Software developers all over the world use Stack Overflow (SO) to interact and exchange code snippets. Research also uses SO to harvest code snippets for use with recommendation systems. However, previous work has shown that code on SO may have quality issues, such as security or license problems.
We analyse Python code on SO to determine its coding style compliance. From 1,962,535 code snippets tagged with ‘python’, we extracted 407,097 snippets of at least 6 statements of Python code. Surprisingly, 93.87% of the extracted snippets contain style violations, with an average of 0.7 violations per statement and a huge number of snippets with a considerably higher ratio.

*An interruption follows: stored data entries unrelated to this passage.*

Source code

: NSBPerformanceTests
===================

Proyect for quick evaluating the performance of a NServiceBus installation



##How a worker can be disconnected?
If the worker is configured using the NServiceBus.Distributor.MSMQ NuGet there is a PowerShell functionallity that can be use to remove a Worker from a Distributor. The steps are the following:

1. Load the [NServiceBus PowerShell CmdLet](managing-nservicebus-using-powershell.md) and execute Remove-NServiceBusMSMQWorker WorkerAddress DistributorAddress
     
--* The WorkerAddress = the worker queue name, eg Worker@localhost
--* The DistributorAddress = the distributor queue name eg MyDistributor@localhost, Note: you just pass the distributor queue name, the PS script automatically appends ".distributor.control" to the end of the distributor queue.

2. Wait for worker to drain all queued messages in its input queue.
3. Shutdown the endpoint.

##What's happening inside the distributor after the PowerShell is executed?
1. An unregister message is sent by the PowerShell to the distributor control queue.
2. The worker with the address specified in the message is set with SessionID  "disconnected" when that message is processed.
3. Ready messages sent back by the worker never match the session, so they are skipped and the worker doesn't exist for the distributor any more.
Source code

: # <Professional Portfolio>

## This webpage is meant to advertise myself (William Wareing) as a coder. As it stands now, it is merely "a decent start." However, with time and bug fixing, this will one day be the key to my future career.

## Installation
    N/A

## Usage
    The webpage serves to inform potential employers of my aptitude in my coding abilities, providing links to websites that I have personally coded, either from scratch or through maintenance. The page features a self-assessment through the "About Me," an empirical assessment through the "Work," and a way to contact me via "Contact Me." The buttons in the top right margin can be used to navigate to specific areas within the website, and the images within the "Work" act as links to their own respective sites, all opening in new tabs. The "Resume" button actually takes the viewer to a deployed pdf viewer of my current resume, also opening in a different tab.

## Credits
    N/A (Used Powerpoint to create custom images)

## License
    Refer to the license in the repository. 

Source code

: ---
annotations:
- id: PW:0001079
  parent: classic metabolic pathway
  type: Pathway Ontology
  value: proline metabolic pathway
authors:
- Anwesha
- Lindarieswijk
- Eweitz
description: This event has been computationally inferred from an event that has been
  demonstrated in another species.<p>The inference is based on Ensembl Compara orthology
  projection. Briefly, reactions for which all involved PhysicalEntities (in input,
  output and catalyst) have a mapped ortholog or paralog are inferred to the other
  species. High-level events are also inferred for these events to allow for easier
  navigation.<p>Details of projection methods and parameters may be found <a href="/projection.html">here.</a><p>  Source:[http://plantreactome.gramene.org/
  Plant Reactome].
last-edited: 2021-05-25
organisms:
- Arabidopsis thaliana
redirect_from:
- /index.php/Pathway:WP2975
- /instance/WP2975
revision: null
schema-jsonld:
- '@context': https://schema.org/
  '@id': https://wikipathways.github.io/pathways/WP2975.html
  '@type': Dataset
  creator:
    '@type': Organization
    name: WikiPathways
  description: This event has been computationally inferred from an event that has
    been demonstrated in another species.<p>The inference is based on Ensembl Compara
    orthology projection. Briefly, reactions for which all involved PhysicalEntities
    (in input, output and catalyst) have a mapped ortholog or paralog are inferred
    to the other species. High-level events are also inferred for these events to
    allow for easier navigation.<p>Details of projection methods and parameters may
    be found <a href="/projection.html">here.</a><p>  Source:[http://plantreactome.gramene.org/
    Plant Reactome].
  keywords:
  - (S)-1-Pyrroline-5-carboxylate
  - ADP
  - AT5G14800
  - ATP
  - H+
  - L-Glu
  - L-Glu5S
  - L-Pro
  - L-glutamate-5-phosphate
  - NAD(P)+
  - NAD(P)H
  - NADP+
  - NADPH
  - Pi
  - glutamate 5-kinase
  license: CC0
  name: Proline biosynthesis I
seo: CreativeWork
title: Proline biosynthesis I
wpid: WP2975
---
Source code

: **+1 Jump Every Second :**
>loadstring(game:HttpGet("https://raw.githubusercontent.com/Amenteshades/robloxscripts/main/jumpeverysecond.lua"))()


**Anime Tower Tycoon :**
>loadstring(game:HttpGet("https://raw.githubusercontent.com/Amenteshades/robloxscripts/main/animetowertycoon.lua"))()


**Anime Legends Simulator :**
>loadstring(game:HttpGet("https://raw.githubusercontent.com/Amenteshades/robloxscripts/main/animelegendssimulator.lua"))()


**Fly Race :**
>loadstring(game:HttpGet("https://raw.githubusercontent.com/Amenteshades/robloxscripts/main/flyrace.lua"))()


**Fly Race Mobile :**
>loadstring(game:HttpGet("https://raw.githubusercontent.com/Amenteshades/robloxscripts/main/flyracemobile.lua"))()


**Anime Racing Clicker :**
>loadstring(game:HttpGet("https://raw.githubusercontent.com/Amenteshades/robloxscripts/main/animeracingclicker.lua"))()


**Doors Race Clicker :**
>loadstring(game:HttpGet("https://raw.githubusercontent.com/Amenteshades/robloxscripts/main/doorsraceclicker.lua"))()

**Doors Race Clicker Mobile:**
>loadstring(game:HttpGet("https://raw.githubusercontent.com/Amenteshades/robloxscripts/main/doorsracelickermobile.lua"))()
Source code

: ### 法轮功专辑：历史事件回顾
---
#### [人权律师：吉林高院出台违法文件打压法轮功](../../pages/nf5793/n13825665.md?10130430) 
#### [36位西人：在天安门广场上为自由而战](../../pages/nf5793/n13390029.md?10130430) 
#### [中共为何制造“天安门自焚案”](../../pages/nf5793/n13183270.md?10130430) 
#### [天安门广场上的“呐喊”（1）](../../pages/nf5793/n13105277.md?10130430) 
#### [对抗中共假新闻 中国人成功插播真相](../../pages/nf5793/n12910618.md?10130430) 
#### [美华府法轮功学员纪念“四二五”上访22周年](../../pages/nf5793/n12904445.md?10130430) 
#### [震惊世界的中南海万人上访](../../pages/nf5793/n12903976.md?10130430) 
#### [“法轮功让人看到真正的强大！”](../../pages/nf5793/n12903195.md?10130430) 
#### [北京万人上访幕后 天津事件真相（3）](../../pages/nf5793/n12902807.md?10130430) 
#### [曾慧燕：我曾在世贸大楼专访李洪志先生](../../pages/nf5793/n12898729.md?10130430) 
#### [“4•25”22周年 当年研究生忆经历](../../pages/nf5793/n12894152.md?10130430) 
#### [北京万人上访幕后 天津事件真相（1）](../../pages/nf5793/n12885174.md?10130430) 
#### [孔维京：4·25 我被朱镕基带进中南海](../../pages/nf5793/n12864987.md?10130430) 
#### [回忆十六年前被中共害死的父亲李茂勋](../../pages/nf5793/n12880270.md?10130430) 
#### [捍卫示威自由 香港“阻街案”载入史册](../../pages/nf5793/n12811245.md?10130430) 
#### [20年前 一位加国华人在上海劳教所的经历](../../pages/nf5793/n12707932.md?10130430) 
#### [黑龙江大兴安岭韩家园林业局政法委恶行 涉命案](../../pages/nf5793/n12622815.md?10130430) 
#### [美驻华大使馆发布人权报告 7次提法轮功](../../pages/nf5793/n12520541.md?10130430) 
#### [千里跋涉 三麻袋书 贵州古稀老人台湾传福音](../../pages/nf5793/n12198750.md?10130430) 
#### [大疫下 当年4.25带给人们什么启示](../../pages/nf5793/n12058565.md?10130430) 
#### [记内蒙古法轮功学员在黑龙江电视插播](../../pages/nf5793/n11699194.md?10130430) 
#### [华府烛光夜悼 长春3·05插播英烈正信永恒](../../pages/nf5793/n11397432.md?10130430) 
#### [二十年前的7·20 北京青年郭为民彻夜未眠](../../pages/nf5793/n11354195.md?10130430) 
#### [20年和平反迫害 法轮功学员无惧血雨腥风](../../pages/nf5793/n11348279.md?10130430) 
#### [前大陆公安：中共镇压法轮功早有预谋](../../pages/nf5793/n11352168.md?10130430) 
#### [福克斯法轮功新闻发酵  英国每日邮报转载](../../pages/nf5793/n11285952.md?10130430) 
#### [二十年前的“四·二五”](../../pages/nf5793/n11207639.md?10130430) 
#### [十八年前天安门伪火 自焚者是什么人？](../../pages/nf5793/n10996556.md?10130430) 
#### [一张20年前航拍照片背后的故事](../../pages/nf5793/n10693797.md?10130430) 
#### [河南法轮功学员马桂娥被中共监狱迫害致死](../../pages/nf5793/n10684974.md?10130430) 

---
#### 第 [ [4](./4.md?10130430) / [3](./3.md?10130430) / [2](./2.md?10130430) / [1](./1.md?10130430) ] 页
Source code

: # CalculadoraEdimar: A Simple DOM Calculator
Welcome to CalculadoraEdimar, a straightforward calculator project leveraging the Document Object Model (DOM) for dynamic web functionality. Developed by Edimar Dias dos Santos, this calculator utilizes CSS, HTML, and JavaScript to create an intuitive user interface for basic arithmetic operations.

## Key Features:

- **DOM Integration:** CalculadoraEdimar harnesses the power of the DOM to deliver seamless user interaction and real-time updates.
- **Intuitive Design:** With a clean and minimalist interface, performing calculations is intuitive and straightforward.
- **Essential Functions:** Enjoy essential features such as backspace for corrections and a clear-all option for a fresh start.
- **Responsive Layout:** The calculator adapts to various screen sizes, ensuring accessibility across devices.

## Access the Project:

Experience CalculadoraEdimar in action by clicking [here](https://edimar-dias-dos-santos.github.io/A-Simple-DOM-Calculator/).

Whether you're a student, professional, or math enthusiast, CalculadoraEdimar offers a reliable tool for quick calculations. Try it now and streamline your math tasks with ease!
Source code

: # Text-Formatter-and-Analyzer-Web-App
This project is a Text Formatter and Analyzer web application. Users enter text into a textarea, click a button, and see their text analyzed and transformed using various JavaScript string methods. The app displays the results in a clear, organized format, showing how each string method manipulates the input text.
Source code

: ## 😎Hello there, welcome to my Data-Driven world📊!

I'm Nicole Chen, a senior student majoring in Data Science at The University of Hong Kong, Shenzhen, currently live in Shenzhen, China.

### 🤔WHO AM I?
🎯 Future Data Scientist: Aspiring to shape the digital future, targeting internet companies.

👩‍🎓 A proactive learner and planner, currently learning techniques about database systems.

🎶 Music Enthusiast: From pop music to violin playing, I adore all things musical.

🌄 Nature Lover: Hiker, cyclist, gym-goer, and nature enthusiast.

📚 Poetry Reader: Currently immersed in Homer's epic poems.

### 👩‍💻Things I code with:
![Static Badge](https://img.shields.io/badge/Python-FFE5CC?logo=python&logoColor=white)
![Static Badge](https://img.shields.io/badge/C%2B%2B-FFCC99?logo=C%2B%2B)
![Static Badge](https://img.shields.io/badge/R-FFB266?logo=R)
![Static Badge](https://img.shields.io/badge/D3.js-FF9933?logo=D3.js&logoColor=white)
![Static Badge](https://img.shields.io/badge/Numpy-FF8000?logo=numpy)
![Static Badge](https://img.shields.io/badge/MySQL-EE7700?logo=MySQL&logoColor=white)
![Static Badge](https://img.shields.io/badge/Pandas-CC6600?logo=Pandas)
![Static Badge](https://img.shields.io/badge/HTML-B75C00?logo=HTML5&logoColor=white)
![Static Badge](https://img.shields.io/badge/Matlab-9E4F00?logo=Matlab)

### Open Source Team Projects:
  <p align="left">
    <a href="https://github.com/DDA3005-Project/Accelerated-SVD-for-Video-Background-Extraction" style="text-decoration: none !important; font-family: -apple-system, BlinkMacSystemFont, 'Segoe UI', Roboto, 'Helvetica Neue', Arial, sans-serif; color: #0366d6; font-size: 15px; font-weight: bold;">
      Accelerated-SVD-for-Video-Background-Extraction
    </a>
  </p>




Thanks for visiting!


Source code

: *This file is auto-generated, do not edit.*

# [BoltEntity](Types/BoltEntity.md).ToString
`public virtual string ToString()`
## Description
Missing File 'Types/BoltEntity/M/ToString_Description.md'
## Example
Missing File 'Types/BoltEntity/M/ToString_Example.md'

Researchers and developers should, therefore, be aware that code snippets on SO may not representative of good coding style.
Furthermore, while user reputation seems to be unrelated to coding style compliance, for posts with vote scores in the range between -10 and 20, we found a strong correlation (r = -0.87, p < 10^-7) between the vote score a post received and the average number of violations per statement for snippets in such posts.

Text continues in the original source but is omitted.